On May 22nd, Manchester Arena suffered a terrorist attack, worse than anything seen in the UK for over a decade, following an Ariana Grande concert that night. 13 days later she returned to Manchester with a string of stars in her wake, to put on the most extraordinary show of love and respect in the face of terrorism. Although I wasn’t able to be at Old Trafford, I like many others watched the concert via the BBC who alongside many other services streamed it in its entirety live. What I watched was a concert that was an incredibly uplifting, inspiring, fun and emotional night. Its poignancy felt especially relevant given that the night before, we had faced yet another terror attack in this country.
Before Marcus Mumford opened up the night with ‘Timshel’, the audience took part in a minute’s silence in honour of the victims of the attack and their families. Given the immensity of Old Trafford and the fact that 50,000 people were in the stadium, the silence is overwhelming – there was no better way to open the night.
Over the course of the 3-hour long concert, there were a plethora of artists who came out and performed. From Marcus Mumford to Miley Cyrus, each artist brought something different to the night, though all were united in the common vision that Grande had for a night which reflected the love and unity of the nation in the face of these attacks. Some like Little Mix and Take That chose songs with lyrics that reflected the strength that they wanted the audience to embody – Robbie Williams changed the words to his 1998 hit ‘Strong’ as an ode to Manchester’s strength which was the first moment of the show to really move me. As the whole audience chanted this along with him, it was prayer-like – capturing the unnerving endurance of the city in this time. Others like Niall Horan and Coldplay chose to play their hits, demonstrating that this night was going to be fun just like every other concert, but also that we will not let these attacks change the way in which we do things.

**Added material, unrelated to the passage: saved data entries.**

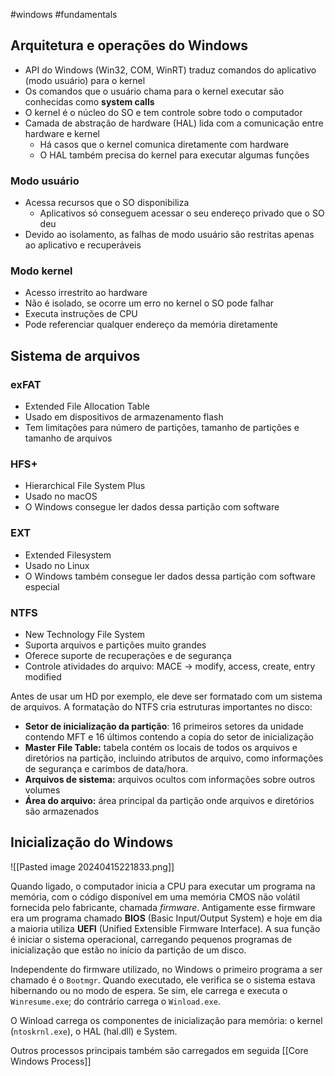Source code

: #windows #fundamentals 
## Arquitetura e operações do Windows

- API do Windows (Win32, COM, WinRT) traduz comandos do aplicativo (modo usuário) para o kernel
- Os comandos que o usuário chama para o kernel executar são conhecidas como **system calls**
- O kernel é o núcleo do SO e tem controle sobre todo o computador
- Camada de abstração de hardware (HAL) lida com a comunicação entre hardware e kernel
	- Há casos que o kernel comunica diretamente com hardware
	- O HAL também precisa do kernel para executar algumas funções

### Modo usuário

- Acessa recursos que o SO disponibiliza
	- Aplicativos só conseguem acessar o seu endereço privado que o SO deu
- Devido ao isolamento, as falhas de modo usuário são restritas apenas ao aplicativo e recuperáveis

### Modo kernel

- Acesso irrestrito ao hardware
- Não é isolado, se ocorre um erro no kernel o SO pode falhar
- Executa instruções de CPU
- Pode referenciar qualquer endereço da memória diretamente

## Sistema de arquivos

### exFAT

- Extended File Allocation Table
- Usado em dispositivos de armazenamento flash
- Tem limitações para número de partições, tamanho de partições e tamanho de arquivos

### HFS+

- Hierarchical File System Plus
- Usado no macOS
- O Windows consegue ler dados dessa partição com software

### EXT

- Extended Filesystem
- Usado no Linux
- O Windows também consegue ler dados dessa partição com software especial

### NTFS

- New Technology File System
- Suporta arquivos e partições muito grandes
- Oferece suporte de recuperações e de segurança
- Controle atividades do arquivo: MACE -> modify, access, create, entry modified

Antes de usar um HD por exemplo, ele deve ser formatado com um sistema de arquivos. A formatação do NTFS cria estruturas importantes no disco:

- **Setor de inicialização da partição**: 16 primeiros setores da unidade contendo MFT e 16 últimos contendo a copia do setor de inicialização
- **Master File Table:** tabela contém os locais de todos os arquivos e diretórios na partição, incluindo atributos de arquivo, como informações de segurança e carimbos de data/hora.
- **Arquivos de sistema:** arquivos ocultos com informações sobre outros volumes
- **Área do arquivo:** área principal da partição onde arquivos e diretórios são armazenados


## Inicialização do Windows

![[Pasted image 20240415221833.png]]

Quando ligado, o computador inicia a CPU para executar um programa na memória, com o código disponível em uma memória CMOS não volátil fornecida pelo fabricante, chamada *firmware*. Antigamente esse firmware era um programa chamado **BIOS** (Basic Input/Output System) e hoje em dia a maioria utiliza **UEFI** (Unified Extensible Firmware Interface). A sua função é iniciar o sistema operacional, carregando pequenos programas de inicialização que estão no início da partição de um disco.

Independente do firmware utilizado, no Windows o primeiro programa a ser chamado é o `Bootmgr`. Quando executado, ele verifica se o sistema estava hibernando ou no modo de espera. Se sim, ele carrega e executa o  `Winresume.exe`; do contrário carrega o `Winload.exe`.

O Winload carrega os componentes de inicialização para memória: o kernel (`ntoskrnl.exe`), o HAL (hal.dll) e System.

Outros processos principais também são carregados em seguida [[Core Windows Process]]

Grande herself performed paired up with various different artists such as Miley Cyrus for ‘Don’t Dream It’s Over’ and the Black Eyed Peas for ‘Where is the Love’: both songs with lyrics that perfectly said what the city needed to hear right now. Filling in for Fergie, Grande joined the Peas in their song that really encapsulates the state of our world. Of course, it’s a song that’s so well known too, allowing the crowd to join in, the bridge of “One love” especially apt. Following a meeting with Charlotte Campbell, the mother of one the victims of the bombing, She decided to include many of her hits on the night’s setlist including ‘The Way’, ‘Love Me Harder’, ‘Side to Side’, ‘Break Free’, the seemingly apt ‘Be Alright’, and ‘One Last Time’, the encore song from the night of the attack.
Some other stand-out moments for me were the Parrs Wood High School Choir singing ‘My Everything’ with Grande – they’re a local school choir who, when joined by Grande halfway through, gave a beautiful and unforgettable performance. Coldplay sang Oasis’ classic ‘Don’t Look Back in Anger’, saying that it was a letter from them, and subsequently the rest of the UK, to Ariana. As the whole audience sang, it truly did feel that way. It was especially moving, of course, given the special status that each and every Oasis song has with every Mancunian. Those words rang as a reminder to both her and us, “Don’t look back in anger, I heard you say.” And Grande impressively got Liam Gallagher to perform alongside Chris Martin, who he has previously slated pretty scathingly, in a rendition of ‘Live Forever’. The lyrics of the song as well made it a fitting tribute to the victims.
The whole night was a beautiful show of solidarity: it was clear on the audience’s faces that they were having a great night, and it was clear from each and every artist that they were honoured to be a part of this. Although some artists were definitely more gracious than others (Miley Cyrus’ speech kinda felt like she was making it about herself, and Katy Perry read her inspiring message straight off a teleprompter), the overall atmosphere was a really beautiful, light and positive one. Especially great was the attitude of Grande, who has shown herself to be such an inspiring figure, not just to those of us who were already her fans, but to the nation over. Even little things, like the fact that she didn’t feel the need to change outfits all night, but remained in her jeans and jumper throughout, were a symbol of what this concert meant to her: this wasn’t about her in any way. It was about music, and love, and community, and showing that we are strong even in the darkest of times.
Through the whole event, I just kept thinking two things: that I have never been prouder to be British, and I have never been prouder to be an Ariana Grande fan. It was a beautiful, beautiful show, that brought many a tear to my eye, and strong feelings of love and respect in my heart.